Review by Frank Plowright
While occasionally occurring in shorter gags, there can be very few longer Uncle Scrooge stories by Carl Barks where Scrooge not only fails to embrace his wealth, but actually claims to have tired of it. This is in an opening sequence where the pressures and demands associated with his vast fortune cause Scrooge to have a minor breakdown, with the symptoms recurring every time someone mentions money in his presence. Fortunately, there is a medicine he can take, and he learns of a mythical land in the Himalayas called Tralla-La where no system of monetary exchange exists.
The convenience of Scrooge and company locating the city when others have failed for thousands of years has to be accepted, but gloss over that and we have a masterpiece embracing the ethics that Barks peppered throughout his stories. It’s an epic adventure with peril and humour, a comment on human nature and how greed perverts society, a lesson in economics, and an exploration of the idea that money can’t guarantee happiness. The latter is initially introduced in trivial fashion, then revisited with greater depth. Yet for all that the story is never dry or hectoring as good spirits prevail and the gags are meticulously timed, among them the idea of the standard bottle cap being a desirable item. There’s also some magnificent art.
When interviewed for Uncle Scrooge: His Life and Times, Barks claimed his starting point was the 1951 film Lost Horizon, a depiction of an idyllic and utopian society, but he also wanted to have a story featuring billions of something. Barks believed the figure to be bandied about without quantification, and so he supplied a visual representation to devastating effect.
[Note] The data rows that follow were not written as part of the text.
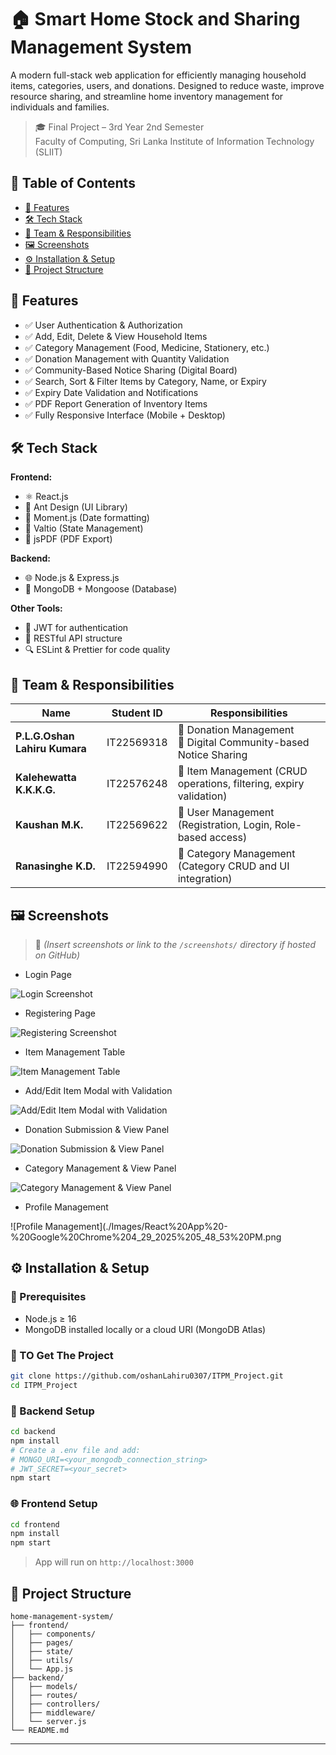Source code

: # 🏠 Smart Home Stock and Sharing Management System

A modern full-stack web application for efficiently managing household items, categories, users, and donations. Designed to reduce waste, improve resource sharing, and streamline home inventory management for individuals and families.

> 🎓 Final Project – 3rd Year 2nd Semester  
> Faculty of Computing, Sri Lanka Institute of Information Technology (SLIIT)


## 📌 Table of Contents

- [🚀 Features](#-features)
- [🛠️ Tech Stack](#️-tech-stack)
- [👥 Team & Responsibilities](#-team--responsibilities)
- [🖼️ Screenshots](#️-screenshots)
- [⚙️ Installation & Setup](#️-installation--setup)
- [📂 Project Structure](#-project-structure)


## 🚀 Features

- ✅ User Authentication & Authorization  
- ✅ Add, Edit, Delete & View Household Items  
- ✅ Category Management (Food, Medicine, Stationery, etc.)  
- ✅ Donation Management with Quantity Validation  
- ✅ Community-Based Notice Sharing (Digital Board)  
- ✅ Search, Sort & Filter Items by Category, Name, or Expiry  
- ✅ Expiry Date Validation and Notifications  
- ✅ PDF Report Generation of Inventory Items  
- ✅ Fully Responsive Interface (Mobile + Desktop)  



## 🛠️ Tech Stack

**Frontend:**  
- ⚛️ React.js  
- 🎨 Ant Design (UI Library)  
- 📅 Moment.js (Date formatting)  
- 🧠 Valtio (State Management)  
- 🧾 jsPDF (PDF Export)  

**Backend:**  
- 🌐 Node.js & Express.js  
- 🍃 MongoDB + Mongoose (Database)  

**Other Tools:**  
- 🔐 JWT for authentication  
- 🔄 RESTful API structure  
- 🔍 ESLint & Prettier for code quality  

## 👥 Team & Responsibilities

| Name                          | Student ID     | Responsibilities                                                                 |
|------------------------------|----------------|----------------------------------------------------------------------------------|
| **P.L.G.Oshan Lahiru Kumara**| IT22569318     | 🔹 Donation Management<br>🔹 Digital Community-based Notice Sharing              |
| **Kalehewatta K.K.K.G.**     | IT22576248     | 🔹 Item Management (CRUD operations, filtering, expiry validation)               |
| **Kaushan M.K.**             | IT22569622     | 🔹 User Management (Registration, Login, Role-based access)                      |
| **Ranasinghe K.D.**          | IT22594990     | 🔹 Category Management (Category CRUD and UI integration)                        |

## 🖼️ Screenshots

> 📌 *(Insert screenshots or link to the `/screenshots/` directory if hosted on GitHub)*

- Login Page  

![Login Screenshot](./Images/Issues%20-%20ITPM_Project%20in%20Oshan%20Lahiru%20SonarQube%20Cloud%20-%20Google%20Chrome%204_29_2025%205_54_41%20PM.png)

- Registering Page 

![Registering Screenshot](./Images//Issues%20-%20ITPM_Project%20in%20Oshan%20Lahiru%20SonarQube%20Cloud%20-%20Google%20Chrome%204_29_2025%205_54_49%20PM.png)

- Item Management Table  

![Item Management Table](./Images/React%20App%20-%20Google%20Chrome%204_29_2025%205_48_24%20PM.png)

- Add/Edit Item Modal with Validation  

![Add/Edit Item Modal with Validation](./Images//HomeStock%20MERN%20Development%20Guide%20-%20Google%20Chrome%204_29_2025%205_59_43%20PM.png)

- Donation Submission & View Panel 

![Donation Submission & View Panel](./Images/React%20App%20-%20Google%20Chrome%204_29_2025%205_48_45%20PM.png)

- Category Management & View Panel

![Category Management & View Panel](./Images/React%20App%20-%20Google%20Chrome%204_29_2025%205_48_29%20PM.png)

- Profile Management

![Profile Management](./Images/React%20App%20-%20Google%20Chrome%204_29_2025%205_48_53%20PM.png




## ⚙️ Installation & Setup

### 🔧 Prerequisites
- Node.js ≥ 16  
- MongoDB installed locally or a cloud URI (MongoDB Atlas)

### 🔌 TO Get The Project
```bash
git clone https://github.com/oshanLahiru0307/ITPM_Project.git
cd ITPM_Project
```

### 🔌 Backend Setup
```bash
cd backend
npm install
# Create a .env file and add:
# MONGO_URI=<your_mongodb_connection_string>
# JWT_SECRET=<your_secret>
npm start
```

### 🌐 Frontend Setup
```bash
cd frontend
npm install
npm start
```

> App will run on `http://localhost:3000`

## 📂 Project Structure

```
home-management-system/
├── frontend/
│   ├── components/
│   ├── pages/
│   ├── state/          
│   ├── utils/
│   └── App.js
├── backend/
│   ├── models/
│   ├── routes/
│   ├── controllers/
│   ├── middleware/
│   └── server.js
└── README.md
```
---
‘Tralla-La’ is the main course, and on its own five star material, but we’re also given three fine one page gag strips and a second story in which Scrooge has reclaimed his avarice and love of profit. Neither Donald Duck nor neighbour Jones will sell their house or land in order that Scrooge can build a pocketbook factory, so he has to be more cunning. ‘Outfoxed Fox’ shares some themes with ‘Tralla-La’, particularly materialism, but exploited for gag purposes only as Huey, Dewey and Louis again prove themselves smarter than both Donald and Scrooge.
It’s possible to locate this as an individual album, along with accompanying trading card, or alternatively as Disney Comics Album 6, where it’s paired with a Junior Woodchucks story written by Barks and illustrated by Kay Wright. However, the story is now better purchased along with several others in the 21st century Fantagraphics collection Only a Poor Old Man. There it’s contextualised and that volume is available at roughly the price this slim album now fetches.